Sahm Adrangi’s Kerrisdale Capital has trained its sights on Principia Biopharma, arguing the pipeline of the Sanofi partner is “worthless.” The short seller thinks Principia’s approach to the treatment of autoimmune diseases is “misguided” and likely to lead to clinical failures.
Principia’s pipeline is built upon the idea of using BTK inhibitors to curb B-cell attacks against healthy tissues. BTK inhibitors have already established themselves in the treatment of B-cell malignancies, driving interest in whether they work in autoimmune diseases driven by the same cell type.
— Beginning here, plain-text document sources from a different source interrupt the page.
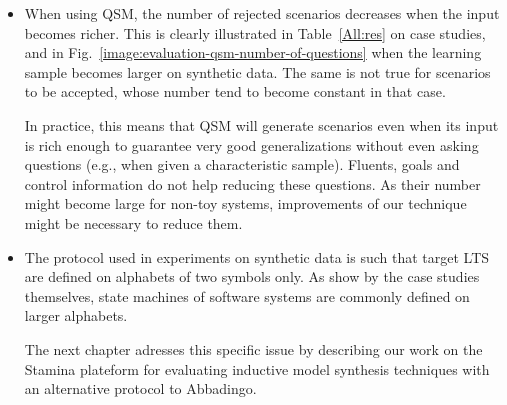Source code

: \begin{itemize}
\item When using QSM, the number of rejected scenarios decreases when the input becomes richer. This is clearly illustrated in Table~\ref{All:res} on case studies, and in Fig.~\ref{image:evaluation-qsm-number-of-questions} when the learning sample becomes larger on synthetic data. The same is not true for scenarios to be accepted, whose number tend to become constant in that case. 

In practice, this means that QSM will generate scenarios even when its input is rich enough to guarantee very good generalizations without even asking questions (e.g., when given a characteristic sample). Fluents, goals and control information do not help reducing these questions. As their number might become large for non-toy systems, improvements of our technique might be necessary to reduce them.

\item The protocol used in experiments on synthetic data is such that target LTS are defined on alphabets of two symbols only. As show by the case studies themselves, state machines of software systems are commonly defined on larger alphabets. 

The next chapter adresses this specific issue by describing our work on the Stamina plateform for evaluating inductive model synthesis techniques with an alternative protocol to Abbadingo.
\end{itemize}
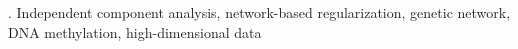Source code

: \documentclass[12pt]{article}
\begin{document}
\vskip 2mm

.
Independent component analysis, network-based regularization, genetic network, DNA methylation, high-dimensional data


%
%
%







\end{document}
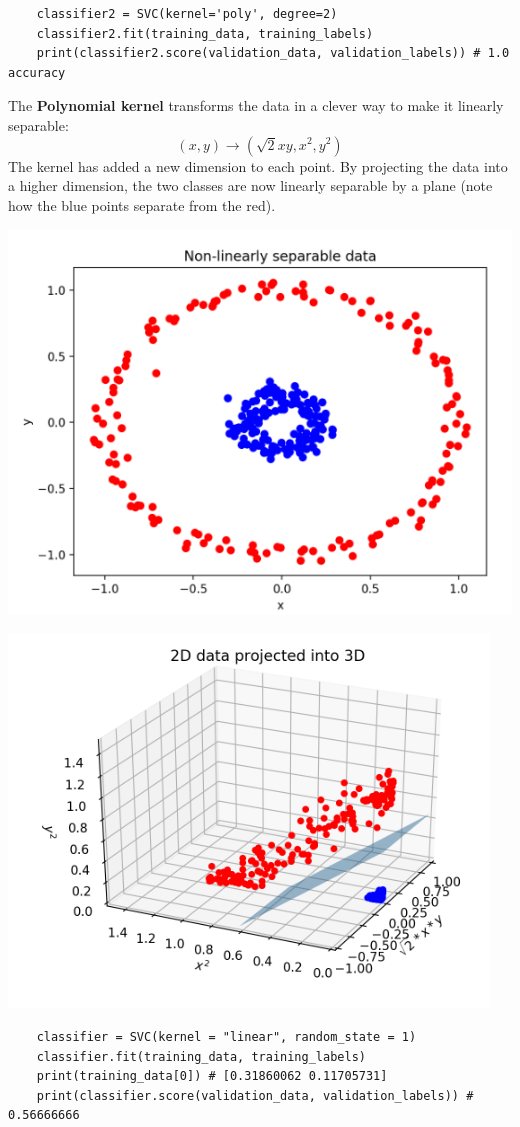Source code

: \documentclass[11pt, a4paper]{article}
\begin{document}
\begin{spacing}{1.1}
\begin{lstlisting}
	classifier2 = SVC(kernel='poly', degree=2)
	classifier2.fit(training_data, training_labels)
	print(classifier2.score(validation_data, validation_labels)) # 1.0 accuracy	\end{lstlisting} \vspace*{1mm}
	The \textbf{Polynomial kernel} transforms the data in a clever way to make it linearly separable: $$ (x,y) \rightarrow (\sqrt{2}xy, x^2, y^2) $$ The kernel has added a new dimension to each point. By projecting the data into a higher dimension, the two classes are now linearly separable by a plane (note how the blue points separate from the red). \\
	\begin{minipage}[c]{9cm}
		\includegraphics[scale=.5]{pk}
	\end{minipage}
	\begin{minipage}[c]{9cm}
		\includegraphics[scale=.5]{pk2}
	\end{minipage}
	\begin{lstlisting}
	classifier = SVC(kernel = "linear", random_state = 1)
	classifier.fit(training_data, training_labels)
	print(training_data[0]) # [0.31860062 0.11705731]
	print(classifier.score(validation_data, validation_labels)) # 0.56666666
	

\end{lstlisting}
\end{spacing}
\end{document}
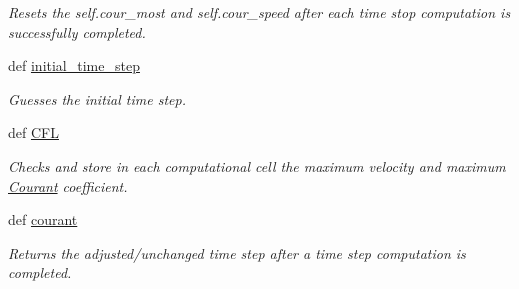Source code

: \begin{DoxyCompactItemize}
\begin{DoxyCompactList}\small\item\em Resets the self.\-cour\-\_\-most and self.\-cour\-\_\-speed after each time stop computation is successfully completed. \end{DoxyCompactList}\item 
def \hyperlink{classsmoderp2d_1_1src_1_1courant_1_1Courant_ab69d95fbe66467f71b0a535be611f05b}{initial\-\_\-time\-\_\-step}
\begin{DoxyCompactList}\small\item\em Guesses the initial time step. \end{DoxyCompactList}\item 
\hypertarget{classsmoderp2d_1_1src_1_1courant_1_1Courant_a80d541950a9e78a273f8145e4ea76f3b}{def \hyperlink{classsmoderp2d_1_1src_1_1courant_1_1Courant_a80d541950a9e78a273f8145e4ea76f3b}{C\-F\-L}}\label{classsmoderp2d_1_1src_1_1courant_1_1Courant_a80d541950a9e78a273f8145e4ea76f3b}

\begin{DoxyCompactList}\small\item\em Checks and store in each computational cell the maximum velocity and maximum \hyperlink{classsmoderp2d_1_1src_1_1courant_1_1Courant}{Courant} coefficient. \end{DoxyCompactList}\item 
def \hyperlink{classsmoderp2d_1_1src_1_1courant_1_1Courant_a6a20926e1f36e2169eccdc27d92d787d}{courant}
\begin{DoxyCompactList}\small\item\em Returns the adjusted/unchanged time step after a time step computation is completed. \end{DoxyCompactList}\end{DoxyCompactItemize}
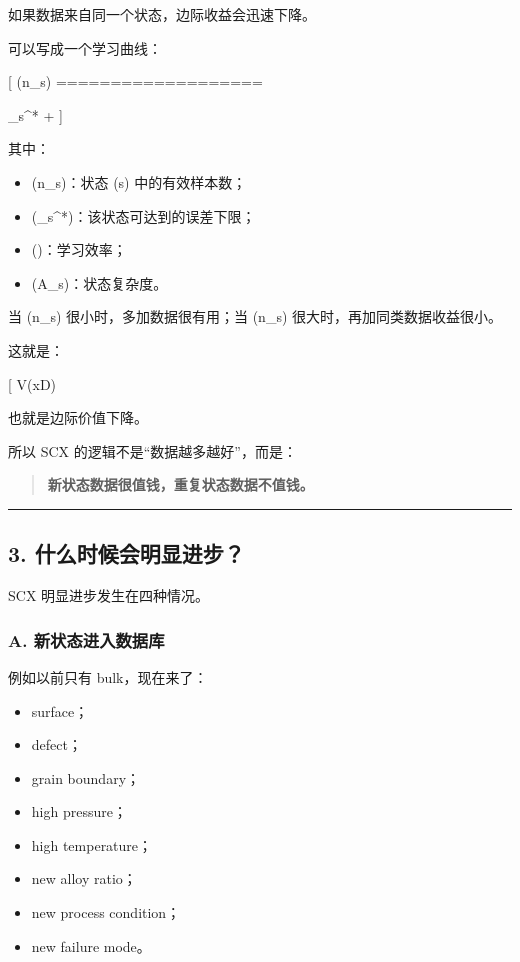 \documentclass[
  12pt,
]{ctexart}
\providecommand{\tightlist}{%
  \setlength{\itemsep}{0pt}\setlength{\parskip}{0pt}}
\begin{document}
如果数据来自同一个状态，边际收益会迅速下降。

可以写成一个学习曲线：

{[} (n\_s) ===================

\epsilon\_s\^{}* +  {]}

其中：

\begin{itemize}
\tightlist
\item
  (n\_s)：状态 (s) 中的有效样本数；
\item
  (\epsilon\_s\^{}*)：该状态可达到的误差下限；
\item
  (\alpha)：学习效率；
\item
  (A\_s)：状态复杂度。
\end{itemize}

当 (n\_s) 很小时，多加数据很有用；当 (n\_s)
很大时，再加同类数据收益很小。

这就是：

{[} \Delta V(x\mid \mathcal D) \downarrow{]}

也就是边际价值下降。

所以 SCX 的逻辑不是``数据越多越好''，而是：

\begin{quote}
\textbf{新状态数据很值钱，重复状态数据不值钱。}
\end{quote}

\begin{center}\rule{0.5\linewidth}{0.5pt}\end{center}

\subsection{3.
什么时候会明显进步？}\label{ux4ec0ux4e48ux65f6ux5019ux4f1aux660eux663eux8fdbux6b65}

SCX 明显进步发生在四种情况。

\subsubsection{A.
新状态进入数据库}\label{a.-ux65b0ux72b6ux6001ux8fdbux5165ux6570ux636eux5e93}

例如以前只有 bulk，现在来了：

\begin{itemize}
\tightlist
\item
  surface；
\item
  defect；
\item
  grain boundary；
\item
  high pressure；
\item
  high temperature；
\item
  new alloy ratio；
\item
  new process condition；
\item
  new failure mode。
\end{itemize}
\end{document}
Principia thinks they can, and, after getting a look at early phase data last month, more investors have bought into the idea, sending the stock up sharply.
Kerrisdale, a short seller that has previously attacked Bavarian Nordic and Proteostasis Therapeutics, thinks Principia and the investors that back it are wrong. That position is partly based on analyses of the clinical data generated to date that, in Kerrisdale’s view, paint a bleak picture of the prospects of Principia’s pipeline.
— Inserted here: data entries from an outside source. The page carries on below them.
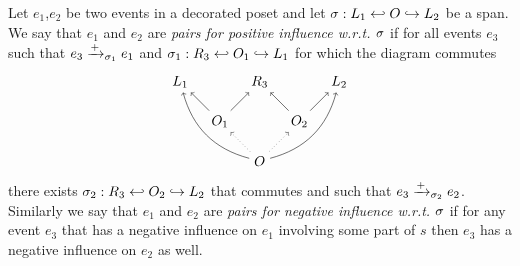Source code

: \begin{definition}
  Let $e_1$,$e_2$ be two events in a decorated poset and let $\sigma:L_1\hookleftarrow O\hookrightarrow L_2$ be a span. We say that $e_1$ and $e_2$ are \emph{pairs for positive influence w.r.t. $\sigma$} if for all events $e_3$ such that $e_3\mathrel{\xrightarrow{+}}_{\sigma_1} e_1$ and $\sigma_1:R_3\hookleftarrow O_1\hookrightarrow L_1$ for which the diagram commutes
  \[
  \begin{tikzpicture} %
      \node (o) at (0,-1) {\(O\)};
      \node (r3) at (0,1) {\(R_3\)};
      \node (o1) at (-1,0) {\(O_1\)};
      \node (o2) at (1,0) {\(O_2\)};
      \node (r1) at (-2,1) {\(L_1\)};
      \node (r2) at (2,1) {\(L_2\)};
      \draw [dotted,->] (o) -- (o1);
      \draw [dotted,->] (o) -- (o2);
      \draw [->] (o1) -- (r3);
      \draw [->] (o2) -- (r3);
      \draw [->] (o1) -- (r1);
      \draw [->] (o2) -- (r2);
      \draw [->] (o) to [bend left] (r1);
      \draw [->] (o) to [bend right] (r2);
    \end{tikzpicture}
    \]
there exists $\sigma_2:R_3\hookleftarrow O_2\hookrightarrow L_2$ that commutes and such that $e_3\mathrel{\xrightarrow{+}}_{\sigma_2} e_2$.
Similarly we say that $e_1$ and $e_2$ are \emph{pairs for negative influence w.r.t. $\sigma$} if for any event $e_3$ that has a negative influence on $e_1$ involving some part of $s$ then $e_3$ has a negative influence on $e_2$ as well.
\end{definition}

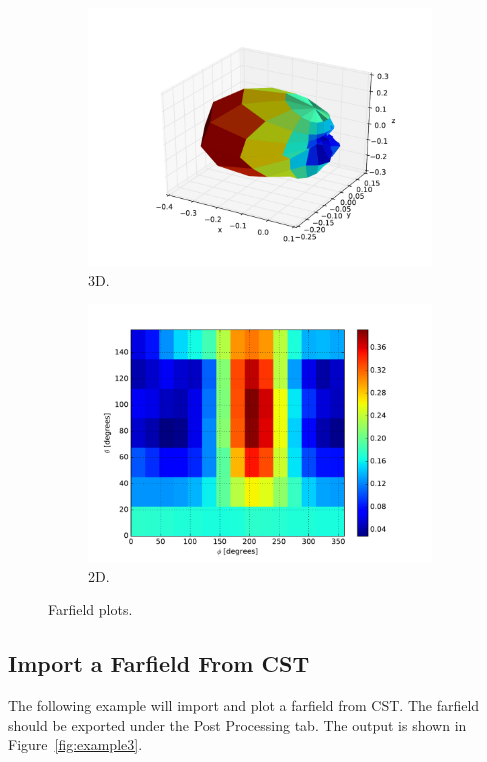 \documentclass[10pt]{article}
\begin{document}
\begin{figure}[htbp]
    \centering
    \begin{subfigure}{0.49\linewidth}
        \centering
        \includegraphics[scale=0.5]{examples/ex2_3dfarfield.pdf}
        \caption{3D.}
    \end{subfigure}
    \hfill
    \begin{subfigure}{0.49\linewidth}
        \centering
        \includegraphics[scale=0.5]{examples/ex2_2dfarfield.pdf}
        \caption{2D.}
    \end{subfigure}
    \caption{Farfield plots.}
    \label{fig:example2}
\end{figure}

\clearpage
\subsection{Import a Farfield From CST}
The following example will import and plot a farfield from CST. The farfield should be exported under the Post Processing tab. The output is shown in Figure~\ref{fig:example3}.
\end{document}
“Those small trials included no placebo groups and allowed patients to continue taking other medications that are known to be effective in treating their conditions. Examined with this massive confounding factor in mind, Principia’s BTK inhibitors appear to add no value to the traditional standard of care and to pale in comparison to newer therapies,” Kerrisdale wrote in its report.
Kerrisdale backed up its dissection of Principia’s data with an analysis of the broader concept of using BTK inhibitors to treat autoimmune diseases. The analysis details the failed attempts of companies including Bristol-Myers Squibb, Gilead and Roche to develop BTK inhibitors for use in autoimmune diseases. The failures led Kerrisdale to conclude BTK inhibitors are ineffective in autoimmune diseases as they fail to reduce the existing B-cell populations that attack healthy tissues in sufferers.
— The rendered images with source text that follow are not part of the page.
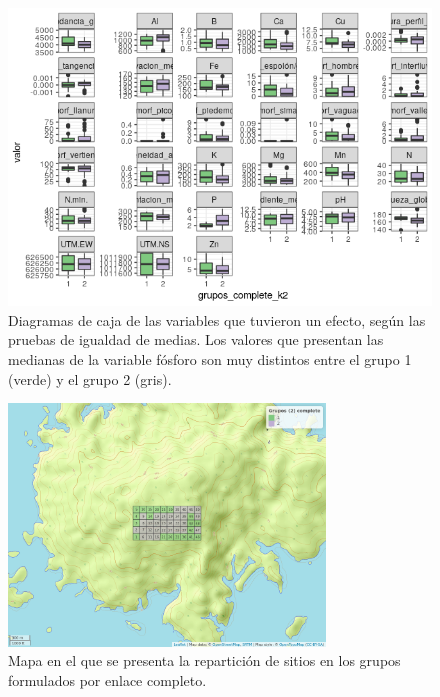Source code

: \documentclass[11pt,]{article}
\begin{document}
\begin{figure}
\centering
\includegraphics{diagrama_caja_igualdad_medias_complete.png}
\caption{Diagramas de caja de las variables que tuvieron un efecto,
según las pruebas de igualdad de medias. Los valores que presentan las
medianas de la variable fósforo son muy distintos entre el grupo 1
(verde) y el grupo 2 (gris).
\label{fig:diagrama_caja_igualdad_medias_complete}}
\end{figure}

\begin{figure}
\centering
\includegraphics[width=0.75000\textwidth]{mapa_complete_k2.png}
\caption{Mapa en el que se presenta la repartición de sitios en los
grupos formulados por enlace completo. \label{fig:mapa_complete_k2}}
\end{figure}
\end{document}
The Kerrisdale report also addresses Principia’s prospects in multiple sclerosis, an indication in which it is closing in on midphase data. As Kerrisdale sees it, Principia’s Sanofi-partnered multiple sclerosis drug has “a mode of action that seems irrelevant to the etiology of MS,” again citing the failure to tackle existing B cells to explain its reasoning.
Principia has readouts coming up that could shed light on the merits of Kerrisdale’s arguments. Yet, Kerrisdale expects the phase 2 multiple sclerosis trial to offer few firm conclusions, claiming the study “seems almost designed to be confusing and inconclusive.”